_WHAT THE EXERCISE ASKS_
Go through the entries below line by line and tally those holding "September"; write only the tally.

(Rendered images with source text)
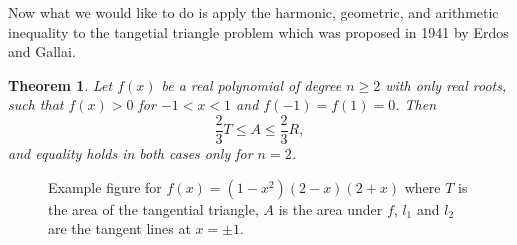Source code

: \documentclass[12pt]{extreport}
\newtheorem*{thm}{Theorem}
\begin{document}
Now what we would like to do is apply the harmonic, geometric, and arithmetic inequality to the tangetial triangle problem which was proposed in 1941 by Erdos and Gallai.
\begin{thm}
Let $f(x)$ be a real polynomial of degree $n\geq 2$ with only real roots, such that $f(x)>0$ for $-1<x<1$ and $f(-1) = f(1) = 0$. Then $$\frac{2}{3}T \leq A \leq \frac{2}{3}R,$$ and equality holds in both cases only for $n = 2$.
\end{thm}
\begin{figure}[H]
\centering
{}
\caption{Example figure for $f(x) = (1 - x^2) (2 - x) (2 + x)$ where $T$ is the area of the tangential triangle, $A$ is the area under $f$, $l_1$ and $l_2$ are the tangent lines at $x = \pm 1$.}
\end{figure}
\end{document}
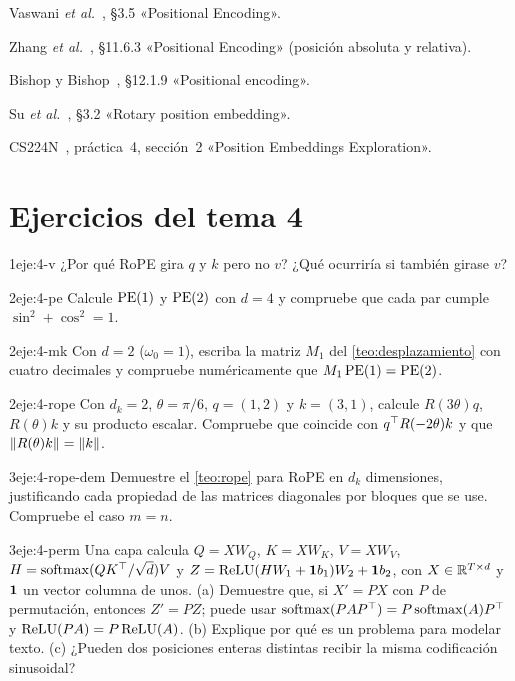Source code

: \begin{lecturas}
\item Vaswani \emph{et al.}~\cite{vaswani}, §3.5 «Positional Encoding».
\item Zhang \emph{et al.}~\cite{d2l}, §11.6.3 «Positional Encoding» (posición absoluta y relativa).
\item Bishop y Bishop~\cite{bishopdl}, §12.1.9 «Positional encoding».
\item Su \emph{et al.}~\cite{roformer}, §3.2 «Rotary position embedding».
\item CS224N~\cite{cs224n}, práctica~4, sección~2 «Position Embeddings Exploration».
\end{lecturas}

\section*{Ejercicios del tema 4}

\begin{ejercicio}{1}{eje:4-v}
¿Por qué RoPE gira $q$ y $k$ pero no $v$? ¿Qué ocurriría si también girase $v$?
\end{ejercicio}

\begin{ejercicio}{2}{eje:4-pe}
Calcule $\PE(1)$ y $\PE(2)$ con $d=4$ y compruebe que cada par cumple $\sin^{2}+\cos^{2}=1$.
\end{ejercicio}

\begin{ejercicio}{2}{eje:4-mk}
Con $d=2$ ($\omega_0=1$), escriba la matriz $M_1$ del \cref{teo:desplazamiento} con cuatro decimales y compruebe numéricamente que $M_1\PE(1)=\PE(2)$.
\end{ejercicio}

\begin{ejercicio}{2}{eje:4-rope}
Con $d_k=2$, $\theta=\pi/6$, $q=(1,2)$ y $k=(3,1)$, calcule $R(3\theta)q$, $R(\theta)k$ y su producto escalar. Compruebe que coincide con $q\T R(-2\theta)k$ y que $\norm{R(\theta)k}=\norm{k}$.
\end{ejercicio}

\begin{ejercicio}{3}{eje:4-rope-dem}
Demuestre el \cref{teo:rope} para RoPE en $d_k$ dimensiones, justificando cada propiedad de las matrices diagonales por bloques que se use. Compruebe el caso $m=n$.
\end{ejercicio}

\begin{ejercicio}{3}{eje:4-perm}
Una capa calcula $Q=XW_Q$, $K=XW_K$, $V=XW_V$, $H=\softmax(QK\T/\sqrt d)V$ y $Z=\ReLU(HW_1+\uno b_1)W_2+\uno b_2$, con $X\in\R^{T\times d}$ y $\uno$ un vector columna de unos. (a) Demuestre que, si $X'=PX$ con $P$ de permutación, entonces $Z'=PZ$; puede usar $\softmax(PAP\T)=P\softmax(A)P\T$ y $\ReLU(PA)=P\ReLU(A)$. (b) Explique por qué es un problema para modelar texto. (c) ¿Pueden dos posiciones enteras distintas recibir la misma codificación sinusoidal?
\end{ejercicio}

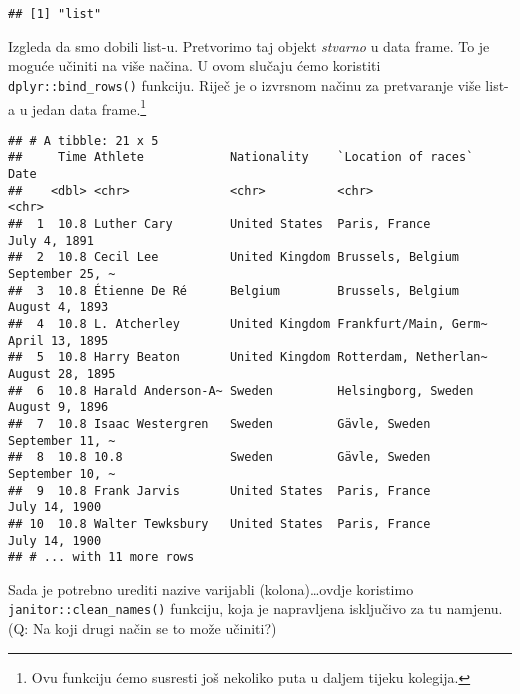 \documentclass[
]{article}
\newenvironment{Shaded}{\begin{snugshade}}{\end{snugshade}}
\newcommand{\CommentTok}[1]{\textcolor[rgb]{0.56,0.35,0.01}{\textit{#1}}}
\newcommand{\KeywordTok}[1]{\textcolor[rgb]{0.13,0.29,0.53}{\textbf{#1}}}
\newcommand{\NormalTok}[1]{#1}
\newcommand{\OperatorTok}[1]{\textcolor[rgb]{0.81,0.36,0.00}{\textbf{#1}}}
\newcommand{\StringTok}[1]{\textcolor[rgb]{0.31,0.60,0.02}{#1}}
\begin{document}
\begin{verbatim}
## [1] "list"
\end{verbatim}

Izgleda da smo dobili list-u. Pretvorimo taj objekt \emph{stvarno} u
data frame. To je moguće učiniti na više načina. U ovom slučaju ćemo
koristiti \texttt{dplyr::bind\_rows()} funkciju. Riječ je o izvrsnom
načinu za pretvaranje više list-a u jedan data frame.\footnote{Ovu
  funkciju ćemo susresti još nekoliko puta u daljem tijeku kolegija.}

\begin{Shaded}
\end{Shaded}

\begin{verbatim}
## # A tibble: 21 x 5
##     Time Athlete            Nationality    `Location of races`   Date           
##    <dbl> <chr>              <chr>          <chr>                 <chr>          
##  1  10.8 Luther Cary        United States  Paris, France         July 4, 1891   
##  2  10.8 Cecil Lee          United Kingdom Brussels, Belgium     September 25, ~
##  3  10.8 Étienne De Ré      Belgium        Brussels, Belgium     August 4, 1893 
##  4  10.8 L. Atcherley       United Kingdom Frankfurt/Main, Germ~ April 13, 1895 
##  5  10.8 Harry Beaton       United Kingdom Rotterdam, Netherlan~ August 28, 1895
##  6  10.8 Harald Anderson-A~ Sweden         Helsingborg, Sweden   August 9, 1896 
##  7  10.8 Isaac Westergren   Sweden         Gävle, Sweden         September 11, ~
##  8  10.8 10.8               Sweden         Gävle, Sweden         September 10, ~
##  9  10.8 Frank Jarvis       United States  Paris, France         July 14, 1900  
## 10  10.8 Walter Tewksbury   United States  Paris, France         July 14, 1900  
## # ... with 11 more rows
\end{verbatim}

Sada je potrebno urediti nazive varijabli (kolona)\ldots ovdje koristimo
\texttt{janitor::clean\_names()} funkciju, koja je napravljena
isključivo za tu namjenu. (Q: Na koji drugi način se to može učiniti?)
\end{document}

_OUTPUT FOR THIS TASK_
3